The viral illnesses that are transmitted via blood transfusion seem to not be much affected by storage conditions, however, the same cannot be said for bacterial and protozoal pathogens. Dangerous bacteria in particular, can thrive and multiply in blood.
We do screen each donated unit to try to detect and then eliminate any disease carrying blood from the supply. The TTI testing has grown in sophistication, sensitivity and specificity to such an extent that very few TTIs actually take place. The concentration in TTI testing is to detect anything commonly pathogenic that is already present in a detectable quantity at the time of donation.

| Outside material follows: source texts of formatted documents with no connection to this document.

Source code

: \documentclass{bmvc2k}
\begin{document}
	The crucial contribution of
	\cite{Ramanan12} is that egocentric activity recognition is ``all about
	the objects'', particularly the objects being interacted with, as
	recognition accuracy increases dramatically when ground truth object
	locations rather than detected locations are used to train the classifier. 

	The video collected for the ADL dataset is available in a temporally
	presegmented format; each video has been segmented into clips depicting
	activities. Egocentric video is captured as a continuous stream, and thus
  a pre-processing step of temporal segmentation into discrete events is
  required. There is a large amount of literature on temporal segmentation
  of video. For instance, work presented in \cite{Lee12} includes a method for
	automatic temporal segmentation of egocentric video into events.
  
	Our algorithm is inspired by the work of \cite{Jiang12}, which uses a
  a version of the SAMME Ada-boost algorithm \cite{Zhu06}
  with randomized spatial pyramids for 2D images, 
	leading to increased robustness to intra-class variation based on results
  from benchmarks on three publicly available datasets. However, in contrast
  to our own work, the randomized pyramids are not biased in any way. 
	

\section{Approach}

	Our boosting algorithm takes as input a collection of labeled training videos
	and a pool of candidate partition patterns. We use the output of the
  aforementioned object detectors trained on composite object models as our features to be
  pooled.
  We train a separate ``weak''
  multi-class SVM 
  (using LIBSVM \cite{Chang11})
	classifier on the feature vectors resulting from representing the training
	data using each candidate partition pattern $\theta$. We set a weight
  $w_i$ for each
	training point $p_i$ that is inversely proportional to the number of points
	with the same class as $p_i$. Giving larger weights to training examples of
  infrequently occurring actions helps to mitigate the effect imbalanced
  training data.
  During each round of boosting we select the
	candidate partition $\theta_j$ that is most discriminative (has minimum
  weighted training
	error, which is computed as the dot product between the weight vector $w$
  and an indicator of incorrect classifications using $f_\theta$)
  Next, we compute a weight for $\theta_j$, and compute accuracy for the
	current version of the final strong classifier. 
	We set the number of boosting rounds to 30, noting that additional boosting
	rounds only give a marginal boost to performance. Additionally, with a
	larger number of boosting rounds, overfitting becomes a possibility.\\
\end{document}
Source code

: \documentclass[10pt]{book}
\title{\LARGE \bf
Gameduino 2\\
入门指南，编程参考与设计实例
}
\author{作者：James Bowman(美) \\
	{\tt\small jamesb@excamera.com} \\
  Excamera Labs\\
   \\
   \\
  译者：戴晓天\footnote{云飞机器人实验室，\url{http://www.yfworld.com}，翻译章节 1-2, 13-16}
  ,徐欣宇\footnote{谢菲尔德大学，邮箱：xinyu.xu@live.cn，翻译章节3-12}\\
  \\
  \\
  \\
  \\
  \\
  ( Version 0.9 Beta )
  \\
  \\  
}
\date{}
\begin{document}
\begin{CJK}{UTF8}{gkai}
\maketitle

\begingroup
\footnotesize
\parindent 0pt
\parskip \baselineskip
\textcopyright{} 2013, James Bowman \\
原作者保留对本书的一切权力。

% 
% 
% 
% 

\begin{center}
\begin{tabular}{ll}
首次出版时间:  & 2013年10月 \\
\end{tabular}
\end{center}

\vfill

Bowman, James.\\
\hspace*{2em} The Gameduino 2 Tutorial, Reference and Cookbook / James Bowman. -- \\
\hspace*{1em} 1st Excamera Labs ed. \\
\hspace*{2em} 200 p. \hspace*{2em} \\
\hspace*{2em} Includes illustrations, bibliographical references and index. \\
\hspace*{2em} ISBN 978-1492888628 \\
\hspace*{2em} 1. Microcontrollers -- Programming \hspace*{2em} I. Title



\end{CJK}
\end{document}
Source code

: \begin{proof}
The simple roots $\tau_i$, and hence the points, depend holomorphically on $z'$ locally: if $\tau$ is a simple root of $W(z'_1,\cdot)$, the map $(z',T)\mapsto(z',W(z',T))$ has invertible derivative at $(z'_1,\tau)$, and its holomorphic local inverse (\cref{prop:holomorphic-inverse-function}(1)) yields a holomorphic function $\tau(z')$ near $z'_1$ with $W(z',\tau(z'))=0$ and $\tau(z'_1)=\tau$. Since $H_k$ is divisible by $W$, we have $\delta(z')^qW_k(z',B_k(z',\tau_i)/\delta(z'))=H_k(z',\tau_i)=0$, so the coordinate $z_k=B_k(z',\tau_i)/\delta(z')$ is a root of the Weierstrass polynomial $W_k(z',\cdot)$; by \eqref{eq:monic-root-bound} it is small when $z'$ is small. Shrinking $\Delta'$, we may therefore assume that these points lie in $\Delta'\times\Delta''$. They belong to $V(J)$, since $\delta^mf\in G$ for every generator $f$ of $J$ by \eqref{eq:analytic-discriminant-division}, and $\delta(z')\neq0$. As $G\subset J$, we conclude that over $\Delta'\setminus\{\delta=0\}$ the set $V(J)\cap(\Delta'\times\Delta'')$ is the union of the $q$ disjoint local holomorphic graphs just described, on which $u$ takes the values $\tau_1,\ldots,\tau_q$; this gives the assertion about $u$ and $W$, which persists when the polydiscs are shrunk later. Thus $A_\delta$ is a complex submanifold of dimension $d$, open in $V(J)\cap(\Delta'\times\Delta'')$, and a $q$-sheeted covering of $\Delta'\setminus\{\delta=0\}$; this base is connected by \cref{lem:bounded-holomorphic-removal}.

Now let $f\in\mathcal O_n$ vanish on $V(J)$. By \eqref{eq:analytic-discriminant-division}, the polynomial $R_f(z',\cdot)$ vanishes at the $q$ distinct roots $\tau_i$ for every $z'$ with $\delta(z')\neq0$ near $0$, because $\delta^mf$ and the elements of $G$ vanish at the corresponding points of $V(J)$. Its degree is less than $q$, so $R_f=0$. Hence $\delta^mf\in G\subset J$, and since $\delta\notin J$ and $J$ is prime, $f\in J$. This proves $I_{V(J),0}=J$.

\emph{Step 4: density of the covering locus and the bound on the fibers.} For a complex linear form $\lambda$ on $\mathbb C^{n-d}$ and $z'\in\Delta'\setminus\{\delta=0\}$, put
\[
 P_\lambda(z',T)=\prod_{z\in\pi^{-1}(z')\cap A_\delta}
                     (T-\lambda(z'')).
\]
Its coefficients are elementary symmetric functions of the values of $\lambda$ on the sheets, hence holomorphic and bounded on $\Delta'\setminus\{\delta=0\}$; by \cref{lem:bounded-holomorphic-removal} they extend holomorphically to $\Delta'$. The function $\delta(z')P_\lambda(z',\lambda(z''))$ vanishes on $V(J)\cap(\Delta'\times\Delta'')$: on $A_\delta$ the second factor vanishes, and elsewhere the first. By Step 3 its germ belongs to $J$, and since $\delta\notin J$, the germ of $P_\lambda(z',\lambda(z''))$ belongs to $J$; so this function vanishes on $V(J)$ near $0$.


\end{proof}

However, what happens to pathogens that are present in the blood and for which we do not routinely do TTI testing, and what happens to the few pathogens that may have entered the blood at the point of donation and then multiply on storage to dangerous levels? The different blood components are stored in different ways. For example, RBCs store well at +4C and this temperature does not encourage most bacterial pathogens to proliferate and so the storage temperature itself does lessen the risk quite a bit for this component. The same is true of FFP as it is commonly stored at -30C or below.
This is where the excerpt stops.